• [Problem to solve]:
Repeat the data verbatim.

── Extracted entries

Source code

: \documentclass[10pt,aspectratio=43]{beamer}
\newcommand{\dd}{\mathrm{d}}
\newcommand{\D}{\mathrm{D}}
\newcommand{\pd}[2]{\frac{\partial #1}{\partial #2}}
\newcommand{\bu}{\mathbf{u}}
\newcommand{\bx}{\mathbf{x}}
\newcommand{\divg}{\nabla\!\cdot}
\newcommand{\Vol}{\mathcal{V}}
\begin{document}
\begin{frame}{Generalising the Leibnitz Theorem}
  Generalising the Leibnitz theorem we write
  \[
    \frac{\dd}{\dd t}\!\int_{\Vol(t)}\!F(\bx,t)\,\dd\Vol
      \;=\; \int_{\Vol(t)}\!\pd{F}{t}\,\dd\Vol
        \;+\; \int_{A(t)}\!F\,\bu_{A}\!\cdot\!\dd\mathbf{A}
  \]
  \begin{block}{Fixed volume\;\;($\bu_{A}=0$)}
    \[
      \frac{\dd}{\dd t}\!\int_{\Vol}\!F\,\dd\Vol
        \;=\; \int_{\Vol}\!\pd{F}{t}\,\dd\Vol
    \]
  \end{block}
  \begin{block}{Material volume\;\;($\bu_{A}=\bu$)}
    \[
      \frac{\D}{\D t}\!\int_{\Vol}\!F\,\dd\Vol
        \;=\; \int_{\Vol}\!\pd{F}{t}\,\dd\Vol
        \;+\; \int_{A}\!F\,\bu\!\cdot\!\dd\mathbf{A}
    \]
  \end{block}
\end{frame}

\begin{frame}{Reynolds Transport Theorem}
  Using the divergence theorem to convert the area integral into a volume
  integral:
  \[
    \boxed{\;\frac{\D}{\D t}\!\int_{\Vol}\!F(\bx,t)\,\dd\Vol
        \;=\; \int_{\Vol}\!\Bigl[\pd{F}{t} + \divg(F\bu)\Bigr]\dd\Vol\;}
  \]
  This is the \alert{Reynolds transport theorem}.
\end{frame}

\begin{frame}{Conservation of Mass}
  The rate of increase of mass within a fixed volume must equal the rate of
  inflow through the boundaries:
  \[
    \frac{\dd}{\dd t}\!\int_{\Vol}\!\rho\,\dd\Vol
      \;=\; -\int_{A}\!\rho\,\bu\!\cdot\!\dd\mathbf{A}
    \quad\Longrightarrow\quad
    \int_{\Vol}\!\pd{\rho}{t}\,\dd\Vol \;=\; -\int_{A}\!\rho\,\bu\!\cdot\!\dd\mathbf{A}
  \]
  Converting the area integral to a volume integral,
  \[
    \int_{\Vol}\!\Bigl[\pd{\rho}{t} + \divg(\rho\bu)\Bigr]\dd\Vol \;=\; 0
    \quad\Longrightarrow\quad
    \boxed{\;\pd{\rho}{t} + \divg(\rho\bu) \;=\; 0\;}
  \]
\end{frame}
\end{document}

────

• [Result of the task]:
Source code

: \documentclass[10pt,aspectratio=43]{beamer}
\newcommand{\dd}{\mathrm{d}}
\newcommand{\D}{\mathrm{D}}
\newcommand{\pd}[2]{\frac{\partial #1}{\partial #2}}
\newcommand{\bu}{\mathbf{u}}
\newcommand{\bx}{\mathbf{x}}
\newcommand{\divg}{\nabla\!\cdot}
\newcommand{\Vol}{\mathcal{V}}
\begin{document}
\begin{frame}{Generalising the Leibnitz Theorem}
  Generalising the Leibnitz theorem we write
  \[
    \frac{\dd}{\dd t}\!\int_{\Vol(t)}\!F(\bx,t)\,\dd\Vol
      \;=\; \int_{\Vol(t)}\!\pd{F}{t}\,\dd\Vol
        \;+\; \int_{A(t)}\!F\,\bu_{A}\!\cdot\!\dd\mathbf{A}
  \]
  \begin{block}{Fixed volume\;\;($\bu_{A}=0$)}
    \[
      \frac{\dd}{\dd t}\!\int_{\Vol}\!F\,\dd\Vol
        \;=\; \int_{\Vol}\!\pd{F}{t}\,\dd\Vol
    \]
  \end{block}
  \begin{block}{Material volume\;\;($\bu_{A}=\bu$)}
    \[
      \frac{\D}{\D t}\!\int_{\Vol}\!F\,\dd\Vol
        \;=\; \int_{\Vol}\!\pd{F}{t}\,\dd\Vol
        \;+\; \int_{A}\!F\,\bu\!\cdot\!\dd\mathbf{A}
    \]
  \end{block}
\end{frame}

\begin{frame}{Reynolds Transport Theorem}
  Using the divergence theorem to convert the area integral into a volume
  integral:
  \[
    \boxed{\;\frac{\D}{\D t}\!\int_{\Vol}\!F(\bx,t)\,\dd\Vol
        \;=\; \int_{\Vol}\!\Bigl[\pd{F}{t} + \divg(F\bu)\Bigr]\dd\Vol\;}
  \]
  This is the \alert{Reynolds transport theorem}.
\end{frame}

\begin{frame}{Conservation of Mass}
  The rate of increase of mass within a fixed volume must equal the rate of
  inflow through the boundaries:
  \[
    \frac{\dd}{\dd t}\!\int_{\Vol}\!\rho\,\dd\Vol
      \;=\; -\int_{A}\!\rho\,\bu\!\cdot\!\dd\mathbf{A}
    \quad\Longrightarrow\quad
    \int_{\Vol}\!\pd{\rho}{t}\,\dd\Vol \;=\; -\int_{A}\!\rho\,\bu\!\cdot\!\dd\mathbf{A}
  \]
  Converting the area integral to a volume integral,
  \[
    \int_{\Vol}\!\Bigl[\pd{\rho}{t} + \divg(\rho\bu)\Bigr]\dd\Vol \;=\; 0
    \quad\Longrightarrow\quad
    \boxed{\;\pd{\rho}{t} + \divg(\rho\bu) \;=\; 0\;}
  \]
\end{frame}
\end{document}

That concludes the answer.